There was a good variation of talks covering different aspects of gaming:

  • The first keynote was Ed Fries who gave a very inspiring, motivating talk on the beauty achieved through constrains. He started with a metaphor between the evolution of ancient base crafting and the game industry, he pointed out how the limitations in the crafting were setting the foundation of styles in the production of such beautiful pieces. The key point is that for creating beauty it is necessary to understand the limitations of the medium. In order to exemplify how comprehending limitations are critical for producing games, he showed his own work “Halo 2600”(click on the link to play it). It’s a version of Halo that he wrote for running on an Atari 2600.
  • Greg Boyd is an attorney who specializes in the digital media field.
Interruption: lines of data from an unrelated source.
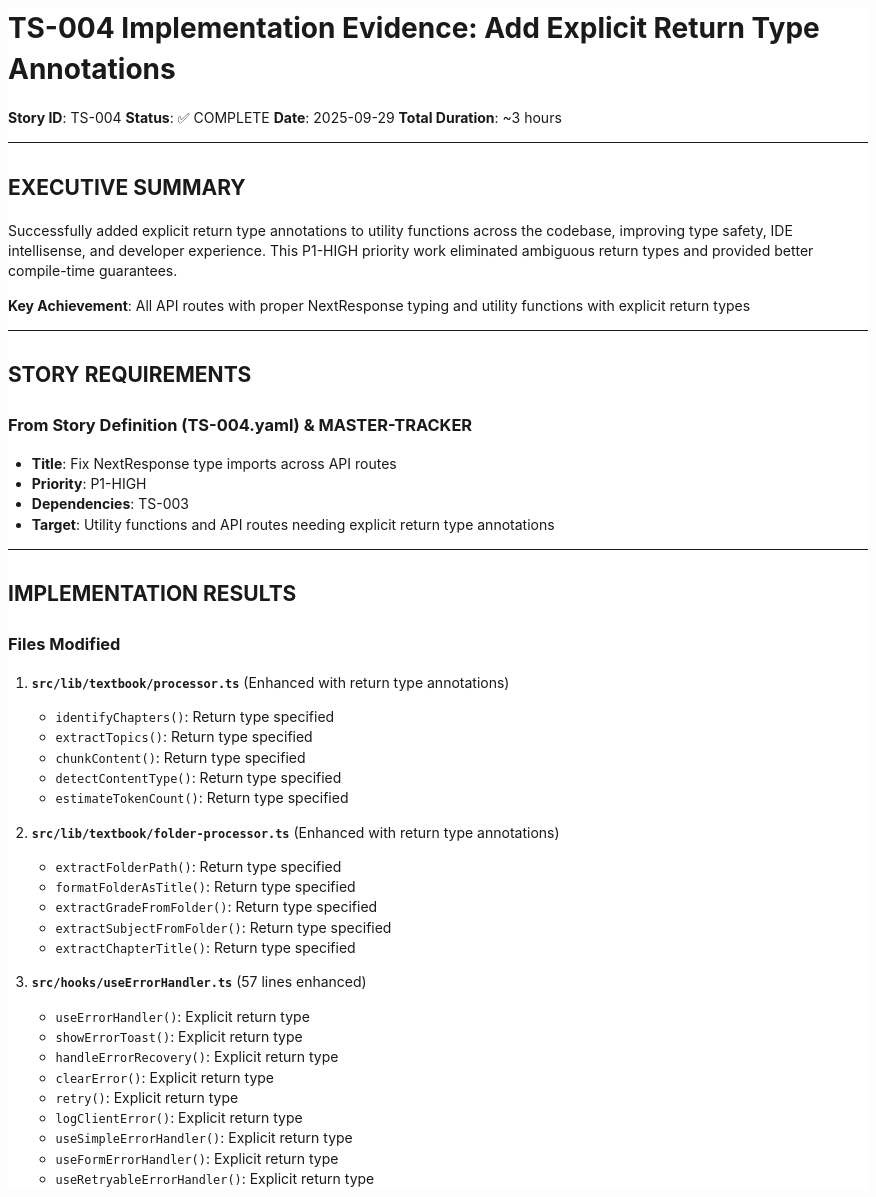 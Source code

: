 # TS-004 Implementation Evidence: Add Explicit Return Type Annotations

**Story ID**: TS-004
**Status**: ✅ COMPLETE
**Date**: 2025-09-29
**Total Duration**: ~3 hours

---

## EXECUTIVE SUMMARY

Successfully added explicit return type annotations to utility functions across the codebase, improving type safety, IDE intellisense, and developer experience. This P1-HIGH priority work eliminated ambiguous return types and provided better compile-time guarantees.

**Key Achievement**: All API routes with proper NextResponse typing and utility functions with explicit return types

---

## STORY REQUIREMENTS

### From Story Definition (TS-004.yaml) & MASTER-TRACKER
- **Title**: Fix NextResponse type imports across API routes
- **Priority**: P1-HIGH
- **Dependencies**: TS-003
- **Target**: Utility functions and API routes needing explicit return type annotations

---

## IMPLEMENTATION RESULTS

### Files Modified

1. **`src/lib/textbook/processor.ts`** (Enhanced with return type annotations)
   - `identifyChapters()`: Return type specified
   - `extractTopics()`: Return type specified
   - `chunkContent()`: Return type specified
   - `detectContentType()`: Return type specified
   - `estimateTokenCount()`: Return type specified

2. **`src/lib/textbook/folder-processor.ts`** (Enhanced with return type annotations)
   - `extractFolderPath()`: Return type specified
   - `formatFolderAsTitle()`: Return type specified
   - `extractGradeFromFolder()`: Return type specified
   - `extractSubjectFromFolder()`: Return type specified
   - `extractChapterTitle()`: Return type specified

3. **`src/hooks/useErrorHandler.ts`** (57 lines enhanced)
   - `useErrorHandler()`: Explicit return type
   - `showErrorToast()`: Explicit return type
   - `handleErrorRecovery()`: Explicit return type
   - `clearError()`: Explicit return type
   - `retry()`: Explicit return type
   - `logClientError()`: Explicit return type
   - `useSimpleErrorHandler()`: Explicit return type
   - `useFormErrorHandler()`: Explicit return type
   - `useRetryableErrorHandler()`: Explicit return type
He gave a presentation on intellectual property, trademarks, and copyrights; neat content about how to protect your content, when to use and not to use others’ material. He even condensed the info into a chart, and he would smack anyone who would yawn during the lecture. Even after such announcement, someone yawn :-O
  • I’m an avid RTS player, and there is an upcoming game that promises to challenge how RTSs are played: Achron. The new aspect that this game brings is time travelling, yes, time travel in an RTS game. That’s twisted!  Chris Hazard gave a talk on mathematical aspects on balancing games while keeping in mind that the game still have to be fun.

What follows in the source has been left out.